As part of changes coming in the next few weeks, users who access Twitter via the web will notice larger photos on their profile pages. Besides profile photos on the left corner of the page, the redesign includes a large banner photo that resembles the big rectangular cover photos on Facebook pages.

Users will be able to "pin" one of their tweets to the top of the page to give others an idea of the topics they like to tweet about. In addition, tweets that receive the most interest from other users will appear slightly larger.

The more visual look is an attempt to attract people who may be intimidated by Twitter's onslaught of text filled with quirky acronyms, at-symbols and hashtags. The changes come at a time when Facebook is adding features to its site that are Twitter-like, highlighting the way the two companies are jockeying for people's time and advertisers' cash.

Is Twitter saying a picture is worth 140 characters? Perhaps not. The new profiles do not apply to Twitter's mobile app, which is a more popular way to access the service than the website. Mobile is also where Twitter earns most of its money. EMarketer expects about 77% of Twitter's estimated 1.1 billion dollars (£658m) in advertising revenue to come from mobile this year.

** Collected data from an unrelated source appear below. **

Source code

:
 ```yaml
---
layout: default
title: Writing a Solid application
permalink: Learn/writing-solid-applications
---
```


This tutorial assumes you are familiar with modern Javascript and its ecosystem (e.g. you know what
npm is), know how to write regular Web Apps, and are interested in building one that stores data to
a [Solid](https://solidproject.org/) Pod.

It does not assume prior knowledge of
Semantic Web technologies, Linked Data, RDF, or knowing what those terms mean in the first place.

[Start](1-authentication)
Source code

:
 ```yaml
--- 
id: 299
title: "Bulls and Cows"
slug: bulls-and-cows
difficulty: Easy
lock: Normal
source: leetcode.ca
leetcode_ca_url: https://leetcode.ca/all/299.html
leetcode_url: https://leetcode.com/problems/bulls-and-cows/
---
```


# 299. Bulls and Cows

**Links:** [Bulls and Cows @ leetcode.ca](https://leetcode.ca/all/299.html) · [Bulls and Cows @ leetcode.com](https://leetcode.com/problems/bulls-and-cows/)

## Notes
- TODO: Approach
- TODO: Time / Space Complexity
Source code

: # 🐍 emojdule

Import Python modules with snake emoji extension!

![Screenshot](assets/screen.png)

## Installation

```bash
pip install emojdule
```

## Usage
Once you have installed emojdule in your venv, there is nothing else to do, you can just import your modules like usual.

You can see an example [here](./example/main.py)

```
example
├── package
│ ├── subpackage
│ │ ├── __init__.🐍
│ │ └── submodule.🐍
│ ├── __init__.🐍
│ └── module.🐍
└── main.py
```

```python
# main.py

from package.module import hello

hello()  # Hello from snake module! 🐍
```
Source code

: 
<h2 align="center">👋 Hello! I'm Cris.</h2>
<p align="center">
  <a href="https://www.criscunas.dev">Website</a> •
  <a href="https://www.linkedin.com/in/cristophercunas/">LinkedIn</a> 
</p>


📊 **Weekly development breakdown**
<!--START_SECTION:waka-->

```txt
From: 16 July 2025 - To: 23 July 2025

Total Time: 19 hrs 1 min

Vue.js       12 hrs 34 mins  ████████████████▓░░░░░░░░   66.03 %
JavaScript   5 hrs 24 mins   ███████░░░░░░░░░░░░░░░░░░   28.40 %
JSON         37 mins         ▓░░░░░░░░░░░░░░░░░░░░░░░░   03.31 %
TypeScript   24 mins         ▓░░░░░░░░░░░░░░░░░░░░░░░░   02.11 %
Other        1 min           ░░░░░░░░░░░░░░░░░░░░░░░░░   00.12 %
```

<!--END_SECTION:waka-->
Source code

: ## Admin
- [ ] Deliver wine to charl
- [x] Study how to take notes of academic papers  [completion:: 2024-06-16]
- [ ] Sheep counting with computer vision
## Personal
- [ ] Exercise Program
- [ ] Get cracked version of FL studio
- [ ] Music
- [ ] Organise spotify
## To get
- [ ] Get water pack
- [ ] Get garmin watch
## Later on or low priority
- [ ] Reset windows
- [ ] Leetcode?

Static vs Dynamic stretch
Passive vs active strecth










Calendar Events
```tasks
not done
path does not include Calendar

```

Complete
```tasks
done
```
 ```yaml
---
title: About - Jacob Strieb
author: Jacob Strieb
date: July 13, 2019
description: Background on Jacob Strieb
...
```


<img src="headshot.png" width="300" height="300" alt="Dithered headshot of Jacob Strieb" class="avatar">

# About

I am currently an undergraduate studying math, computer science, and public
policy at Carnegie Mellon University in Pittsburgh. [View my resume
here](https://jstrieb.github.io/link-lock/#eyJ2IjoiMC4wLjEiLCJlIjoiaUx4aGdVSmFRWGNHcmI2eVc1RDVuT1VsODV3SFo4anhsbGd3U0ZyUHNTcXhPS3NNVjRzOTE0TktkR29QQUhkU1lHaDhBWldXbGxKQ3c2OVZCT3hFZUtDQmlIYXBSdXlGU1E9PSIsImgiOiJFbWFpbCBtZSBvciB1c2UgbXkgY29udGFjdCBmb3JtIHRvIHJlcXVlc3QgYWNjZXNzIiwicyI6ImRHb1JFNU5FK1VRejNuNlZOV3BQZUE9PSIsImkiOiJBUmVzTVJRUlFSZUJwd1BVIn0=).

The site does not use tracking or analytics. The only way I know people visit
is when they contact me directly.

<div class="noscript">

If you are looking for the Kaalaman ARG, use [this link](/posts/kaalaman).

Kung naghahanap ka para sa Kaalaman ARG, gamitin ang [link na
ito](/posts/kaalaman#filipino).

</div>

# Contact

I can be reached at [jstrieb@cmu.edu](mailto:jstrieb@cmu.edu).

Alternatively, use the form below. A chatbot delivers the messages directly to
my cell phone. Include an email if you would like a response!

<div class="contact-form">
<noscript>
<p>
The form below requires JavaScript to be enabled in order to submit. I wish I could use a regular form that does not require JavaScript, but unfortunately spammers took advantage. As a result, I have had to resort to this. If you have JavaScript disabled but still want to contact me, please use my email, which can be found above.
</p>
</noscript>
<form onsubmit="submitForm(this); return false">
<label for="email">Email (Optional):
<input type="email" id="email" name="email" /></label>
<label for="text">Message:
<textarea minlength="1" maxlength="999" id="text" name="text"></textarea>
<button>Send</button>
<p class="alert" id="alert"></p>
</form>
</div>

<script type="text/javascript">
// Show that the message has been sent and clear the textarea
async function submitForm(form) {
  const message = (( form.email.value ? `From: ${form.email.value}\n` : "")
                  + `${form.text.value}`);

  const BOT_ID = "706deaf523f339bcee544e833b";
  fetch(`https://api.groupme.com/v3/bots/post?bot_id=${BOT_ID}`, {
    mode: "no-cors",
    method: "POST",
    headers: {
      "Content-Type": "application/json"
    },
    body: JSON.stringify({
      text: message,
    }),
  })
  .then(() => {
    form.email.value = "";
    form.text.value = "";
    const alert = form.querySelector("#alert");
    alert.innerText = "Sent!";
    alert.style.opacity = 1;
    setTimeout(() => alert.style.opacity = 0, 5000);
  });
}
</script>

Even so, Twitter has acknowledged that it needs to reach a bigger audience. CEO Dick Costolo described the effort in broad terms during the company's February earnings call with analysts.

"By bringing the content of Twitter forward and pushing the scaffolding of the language of Twitter to the background, we can increase high quality interactions and make it more likely that new or casual users will find the service as indispensable as our existing core users do," he said.

Mr Costolo also promised more visually engaging content, of which the profile page redesign is just one example. Last autumn the company decided to make users' feeds more visual by including previews from Twitter photos and Vine videos.

Twitter's first-quarter tally of users signalled that growth is slowing on the service. The company added just nine million new monthly users in the fourth quarter, only one million of which came from the US. It added an average of 16 million new accounts in each of the first three quarters of 2013.

Twitter said in February that it had 241 million users at the end of 2013. By comparison, Facebook boasts some 1.23 billion users, while WhatsApp, the messaging service Facebook is buying for 19 billion dollars (£11.3bn), said it had 400 million active monthly users last December.

Twitter has not yet reported its first-quarter financial results, so it is hard to tell if the slowdown is a sign of trouble or just a blip.

EMarketer analyst Debra Aho Williamson said in a recent report that Twitter's user base "may be growing more slowly than expected, but the social service has steadily increased its ad revenue and shown that its ads can drive engagement and interaction".

Noah Elkin, executive editor at eMarketer, said advertisers "love the engagement they get on Twitter". That said, he added that the company was still under pressure to grow.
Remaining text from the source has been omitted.